PROBLEM STATEMENT >> Search each line below for "coordinate", then return the lines where it appears.
INPUT RECORDS: Begin
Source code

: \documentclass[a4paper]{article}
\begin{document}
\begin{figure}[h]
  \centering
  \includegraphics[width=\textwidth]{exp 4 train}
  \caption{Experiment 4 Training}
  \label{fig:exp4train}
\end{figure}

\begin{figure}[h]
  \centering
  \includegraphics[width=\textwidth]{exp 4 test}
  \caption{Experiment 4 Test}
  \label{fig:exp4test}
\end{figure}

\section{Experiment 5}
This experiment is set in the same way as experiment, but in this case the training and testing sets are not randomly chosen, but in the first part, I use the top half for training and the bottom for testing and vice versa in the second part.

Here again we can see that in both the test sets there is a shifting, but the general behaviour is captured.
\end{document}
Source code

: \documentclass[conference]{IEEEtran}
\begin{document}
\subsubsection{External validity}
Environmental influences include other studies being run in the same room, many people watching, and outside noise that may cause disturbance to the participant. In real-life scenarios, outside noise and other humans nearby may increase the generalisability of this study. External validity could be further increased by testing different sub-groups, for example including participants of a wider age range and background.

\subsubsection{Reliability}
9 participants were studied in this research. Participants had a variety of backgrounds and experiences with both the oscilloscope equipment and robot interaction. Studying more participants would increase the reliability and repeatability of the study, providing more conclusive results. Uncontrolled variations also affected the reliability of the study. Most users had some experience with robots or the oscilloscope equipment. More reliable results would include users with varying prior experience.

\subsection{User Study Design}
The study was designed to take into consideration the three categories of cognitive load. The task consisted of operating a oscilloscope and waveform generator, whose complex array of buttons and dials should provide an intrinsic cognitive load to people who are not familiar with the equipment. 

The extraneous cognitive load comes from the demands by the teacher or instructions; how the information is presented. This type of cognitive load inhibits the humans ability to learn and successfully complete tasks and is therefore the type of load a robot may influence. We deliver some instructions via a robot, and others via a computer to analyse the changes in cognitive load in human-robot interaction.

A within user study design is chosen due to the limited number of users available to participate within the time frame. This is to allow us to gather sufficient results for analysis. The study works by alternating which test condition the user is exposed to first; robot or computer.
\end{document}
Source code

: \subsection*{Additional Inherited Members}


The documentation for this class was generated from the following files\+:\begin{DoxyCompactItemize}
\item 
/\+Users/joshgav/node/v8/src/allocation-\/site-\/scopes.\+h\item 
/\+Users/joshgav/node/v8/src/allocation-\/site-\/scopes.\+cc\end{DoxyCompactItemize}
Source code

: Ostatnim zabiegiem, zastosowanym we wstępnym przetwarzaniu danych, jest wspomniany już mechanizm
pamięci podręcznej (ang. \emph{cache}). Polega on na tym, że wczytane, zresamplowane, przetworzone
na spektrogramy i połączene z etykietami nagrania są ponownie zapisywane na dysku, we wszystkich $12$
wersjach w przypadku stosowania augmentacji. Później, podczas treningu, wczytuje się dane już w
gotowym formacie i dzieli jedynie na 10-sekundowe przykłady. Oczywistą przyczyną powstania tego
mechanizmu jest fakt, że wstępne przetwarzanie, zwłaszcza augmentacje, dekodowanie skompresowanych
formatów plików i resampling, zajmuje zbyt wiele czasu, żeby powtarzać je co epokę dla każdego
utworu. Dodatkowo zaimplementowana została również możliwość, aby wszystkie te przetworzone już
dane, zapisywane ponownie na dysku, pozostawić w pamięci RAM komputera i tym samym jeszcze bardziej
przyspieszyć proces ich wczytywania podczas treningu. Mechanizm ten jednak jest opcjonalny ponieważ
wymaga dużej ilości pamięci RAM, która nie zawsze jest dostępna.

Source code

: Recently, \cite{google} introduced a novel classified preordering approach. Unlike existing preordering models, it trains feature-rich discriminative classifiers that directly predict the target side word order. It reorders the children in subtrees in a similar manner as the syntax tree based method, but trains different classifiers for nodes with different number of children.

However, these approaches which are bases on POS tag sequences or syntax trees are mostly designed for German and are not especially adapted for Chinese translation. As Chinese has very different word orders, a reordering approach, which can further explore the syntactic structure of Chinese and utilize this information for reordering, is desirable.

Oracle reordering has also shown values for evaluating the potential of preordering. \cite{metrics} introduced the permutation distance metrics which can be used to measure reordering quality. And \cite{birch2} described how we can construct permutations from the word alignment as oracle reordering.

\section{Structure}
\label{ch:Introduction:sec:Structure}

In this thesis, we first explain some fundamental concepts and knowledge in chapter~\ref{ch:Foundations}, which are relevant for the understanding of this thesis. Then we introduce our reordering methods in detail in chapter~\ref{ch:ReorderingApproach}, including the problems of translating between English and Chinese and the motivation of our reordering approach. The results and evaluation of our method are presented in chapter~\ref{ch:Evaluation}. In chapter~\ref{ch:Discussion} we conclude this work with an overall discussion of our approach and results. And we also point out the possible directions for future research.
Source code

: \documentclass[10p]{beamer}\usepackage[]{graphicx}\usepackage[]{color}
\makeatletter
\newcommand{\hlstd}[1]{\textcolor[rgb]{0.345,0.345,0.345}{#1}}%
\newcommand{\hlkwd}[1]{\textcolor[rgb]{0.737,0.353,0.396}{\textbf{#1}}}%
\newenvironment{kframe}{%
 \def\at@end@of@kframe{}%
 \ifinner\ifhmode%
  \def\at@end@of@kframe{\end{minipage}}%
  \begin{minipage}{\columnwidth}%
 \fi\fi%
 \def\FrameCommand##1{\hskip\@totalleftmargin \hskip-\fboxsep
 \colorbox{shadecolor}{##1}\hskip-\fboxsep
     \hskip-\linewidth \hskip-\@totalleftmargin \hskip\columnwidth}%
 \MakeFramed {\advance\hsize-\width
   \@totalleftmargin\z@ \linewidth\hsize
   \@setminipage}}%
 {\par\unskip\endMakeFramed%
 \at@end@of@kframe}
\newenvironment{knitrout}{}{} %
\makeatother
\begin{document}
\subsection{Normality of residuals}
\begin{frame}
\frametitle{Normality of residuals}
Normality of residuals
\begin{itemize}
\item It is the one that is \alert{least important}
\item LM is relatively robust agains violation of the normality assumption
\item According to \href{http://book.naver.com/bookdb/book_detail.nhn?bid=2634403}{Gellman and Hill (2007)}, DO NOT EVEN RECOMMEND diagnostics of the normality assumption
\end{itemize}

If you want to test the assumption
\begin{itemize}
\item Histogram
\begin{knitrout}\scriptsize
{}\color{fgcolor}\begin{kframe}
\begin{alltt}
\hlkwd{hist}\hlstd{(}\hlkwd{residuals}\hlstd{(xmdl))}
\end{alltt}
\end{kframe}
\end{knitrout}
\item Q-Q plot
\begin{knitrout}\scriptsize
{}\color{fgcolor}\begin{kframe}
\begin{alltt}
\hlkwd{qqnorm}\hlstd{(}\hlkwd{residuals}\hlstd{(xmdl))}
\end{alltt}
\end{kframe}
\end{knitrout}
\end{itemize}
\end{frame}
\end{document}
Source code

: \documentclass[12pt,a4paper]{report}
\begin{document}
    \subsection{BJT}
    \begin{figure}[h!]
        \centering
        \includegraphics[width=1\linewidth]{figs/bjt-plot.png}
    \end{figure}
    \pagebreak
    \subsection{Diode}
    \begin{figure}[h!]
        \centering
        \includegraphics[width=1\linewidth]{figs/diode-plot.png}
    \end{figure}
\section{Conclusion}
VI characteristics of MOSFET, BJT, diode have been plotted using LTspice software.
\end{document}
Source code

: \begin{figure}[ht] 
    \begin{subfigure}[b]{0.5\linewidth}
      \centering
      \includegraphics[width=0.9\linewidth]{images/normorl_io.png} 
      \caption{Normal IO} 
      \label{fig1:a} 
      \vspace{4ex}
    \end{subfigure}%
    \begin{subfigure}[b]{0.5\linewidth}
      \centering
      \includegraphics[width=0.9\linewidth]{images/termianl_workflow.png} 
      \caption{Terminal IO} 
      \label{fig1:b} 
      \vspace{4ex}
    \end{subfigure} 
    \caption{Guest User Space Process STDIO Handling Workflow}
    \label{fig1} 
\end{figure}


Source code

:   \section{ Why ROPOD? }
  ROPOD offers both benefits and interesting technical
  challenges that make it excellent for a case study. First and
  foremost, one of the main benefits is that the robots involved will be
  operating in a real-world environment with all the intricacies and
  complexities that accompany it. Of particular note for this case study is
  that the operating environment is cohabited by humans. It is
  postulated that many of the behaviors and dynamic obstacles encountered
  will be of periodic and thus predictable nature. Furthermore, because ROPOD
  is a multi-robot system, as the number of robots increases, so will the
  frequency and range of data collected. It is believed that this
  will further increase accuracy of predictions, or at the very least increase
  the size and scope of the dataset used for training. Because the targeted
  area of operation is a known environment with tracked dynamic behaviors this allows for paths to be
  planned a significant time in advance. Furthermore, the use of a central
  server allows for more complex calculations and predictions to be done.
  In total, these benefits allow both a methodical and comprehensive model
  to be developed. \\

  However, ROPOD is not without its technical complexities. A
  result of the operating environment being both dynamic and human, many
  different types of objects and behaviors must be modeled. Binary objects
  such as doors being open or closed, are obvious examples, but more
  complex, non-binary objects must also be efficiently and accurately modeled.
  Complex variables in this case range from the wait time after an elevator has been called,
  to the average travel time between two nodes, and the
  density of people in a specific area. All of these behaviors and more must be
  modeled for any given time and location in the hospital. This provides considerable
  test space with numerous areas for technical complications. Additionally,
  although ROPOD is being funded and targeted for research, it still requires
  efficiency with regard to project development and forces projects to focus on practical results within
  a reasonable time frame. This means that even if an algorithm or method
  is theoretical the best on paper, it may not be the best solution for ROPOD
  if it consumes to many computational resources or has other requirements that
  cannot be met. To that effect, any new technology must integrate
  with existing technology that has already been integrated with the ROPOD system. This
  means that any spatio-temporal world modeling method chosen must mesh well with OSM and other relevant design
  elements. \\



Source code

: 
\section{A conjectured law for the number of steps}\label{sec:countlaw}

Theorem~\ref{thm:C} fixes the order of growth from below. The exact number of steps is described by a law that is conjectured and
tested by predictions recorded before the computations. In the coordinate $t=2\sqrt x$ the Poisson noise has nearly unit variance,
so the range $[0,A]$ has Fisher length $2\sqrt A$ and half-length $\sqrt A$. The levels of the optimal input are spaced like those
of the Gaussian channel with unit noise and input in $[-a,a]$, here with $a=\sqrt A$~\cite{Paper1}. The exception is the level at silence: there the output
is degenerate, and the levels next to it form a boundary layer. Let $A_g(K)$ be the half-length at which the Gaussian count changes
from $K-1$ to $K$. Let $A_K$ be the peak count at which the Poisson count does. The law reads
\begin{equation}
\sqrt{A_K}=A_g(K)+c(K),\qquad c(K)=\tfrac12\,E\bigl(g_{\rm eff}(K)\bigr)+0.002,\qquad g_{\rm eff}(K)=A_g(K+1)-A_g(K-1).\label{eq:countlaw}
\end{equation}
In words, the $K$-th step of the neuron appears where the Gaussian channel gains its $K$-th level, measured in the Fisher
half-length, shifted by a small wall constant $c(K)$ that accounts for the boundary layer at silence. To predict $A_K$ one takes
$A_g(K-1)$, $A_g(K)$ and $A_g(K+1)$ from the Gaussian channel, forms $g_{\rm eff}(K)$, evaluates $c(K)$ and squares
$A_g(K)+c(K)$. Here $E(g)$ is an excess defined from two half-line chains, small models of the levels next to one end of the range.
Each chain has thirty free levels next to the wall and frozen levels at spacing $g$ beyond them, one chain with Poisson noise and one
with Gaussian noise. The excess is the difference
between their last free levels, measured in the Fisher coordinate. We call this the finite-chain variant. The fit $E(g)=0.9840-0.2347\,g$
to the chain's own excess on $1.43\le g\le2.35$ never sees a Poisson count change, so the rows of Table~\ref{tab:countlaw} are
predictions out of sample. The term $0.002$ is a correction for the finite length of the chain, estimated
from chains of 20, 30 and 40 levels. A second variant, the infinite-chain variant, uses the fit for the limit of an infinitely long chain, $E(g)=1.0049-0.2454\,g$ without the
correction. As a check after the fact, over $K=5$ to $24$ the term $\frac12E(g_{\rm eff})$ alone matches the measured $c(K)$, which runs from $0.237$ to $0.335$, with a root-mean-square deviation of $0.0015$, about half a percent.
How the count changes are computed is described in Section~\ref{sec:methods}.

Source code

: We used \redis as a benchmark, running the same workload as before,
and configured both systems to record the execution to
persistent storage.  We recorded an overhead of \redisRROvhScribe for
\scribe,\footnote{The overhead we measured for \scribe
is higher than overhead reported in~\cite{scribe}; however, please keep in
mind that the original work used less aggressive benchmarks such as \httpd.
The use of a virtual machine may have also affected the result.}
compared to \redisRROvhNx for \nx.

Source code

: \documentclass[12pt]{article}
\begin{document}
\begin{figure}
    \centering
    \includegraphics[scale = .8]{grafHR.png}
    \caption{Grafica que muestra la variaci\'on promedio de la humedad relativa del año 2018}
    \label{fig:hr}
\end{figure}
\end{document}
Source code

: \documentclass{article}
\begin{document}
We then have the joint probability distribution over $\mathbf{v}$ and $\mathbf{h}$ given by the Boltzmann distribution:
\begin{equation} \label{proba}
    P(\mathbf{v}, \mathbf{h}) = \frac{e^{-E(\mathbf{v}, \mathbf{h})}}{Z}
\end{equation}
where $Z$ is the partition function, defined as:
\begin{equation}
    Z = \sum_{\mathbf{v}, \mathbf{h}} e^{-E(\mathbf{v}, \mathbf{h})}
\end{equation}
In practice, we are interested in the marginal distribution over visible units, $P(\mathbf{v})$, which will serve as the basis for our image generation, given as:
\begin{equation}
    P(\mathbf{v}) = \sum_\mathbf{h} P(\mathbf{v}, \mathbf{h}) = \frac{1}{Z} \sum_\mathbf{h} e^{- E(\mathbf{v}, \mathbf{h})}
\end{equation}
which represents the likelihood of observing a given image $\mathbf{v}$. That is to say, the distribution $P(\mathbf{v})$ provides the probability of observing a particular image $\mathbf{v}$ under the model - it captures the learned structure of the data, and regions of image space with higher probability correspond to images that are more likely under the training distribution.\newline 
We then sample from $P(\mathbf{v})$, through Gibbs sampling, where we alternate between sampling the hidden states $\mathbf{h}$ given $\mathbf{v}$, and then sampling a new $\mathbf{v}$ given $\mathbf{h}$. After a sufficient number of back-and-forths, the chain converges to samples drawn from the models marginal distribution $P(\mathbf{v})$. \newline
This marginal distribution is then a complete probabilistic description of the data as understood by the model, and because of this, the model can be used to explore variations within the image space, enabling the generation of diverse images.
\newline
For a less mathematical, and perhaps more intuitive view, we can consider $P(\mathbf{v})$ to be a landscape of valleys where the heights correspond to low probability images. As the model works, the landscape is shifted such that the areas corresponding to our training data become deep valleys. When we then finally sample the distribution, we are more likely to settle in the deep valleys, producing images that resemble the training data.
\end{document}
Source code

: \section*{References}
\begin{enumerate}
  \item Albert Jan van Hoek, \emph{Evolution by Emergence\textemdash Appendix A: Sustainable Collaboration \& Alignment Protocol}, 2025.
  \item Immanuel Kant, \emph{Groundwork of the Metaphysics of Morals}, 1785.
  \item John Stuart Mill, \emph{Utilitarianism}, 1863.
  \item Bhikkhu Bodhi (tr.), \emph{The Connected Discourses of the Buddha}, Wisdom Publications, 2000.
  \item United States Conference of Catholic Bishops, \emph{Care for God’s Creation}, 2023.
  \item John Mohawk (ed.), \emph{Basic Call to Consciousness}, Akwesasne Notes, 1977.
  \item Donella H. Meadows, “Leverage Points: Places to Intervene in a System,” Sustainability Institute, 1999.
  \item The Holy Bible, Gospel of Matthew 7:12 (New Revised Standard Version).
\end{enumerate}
INPUT RECORDS: End
REPLY TO THE TASK >>
tested by predictions recorded before the computations. In the coordinate $t=2\sqrt x$ the Poisson noise has nearly unit variance,
between their last free levels, measured in the Fisher coordinate. We call this the finite-chain variant. The fit $E(g)=0.9840-0.2347\,g$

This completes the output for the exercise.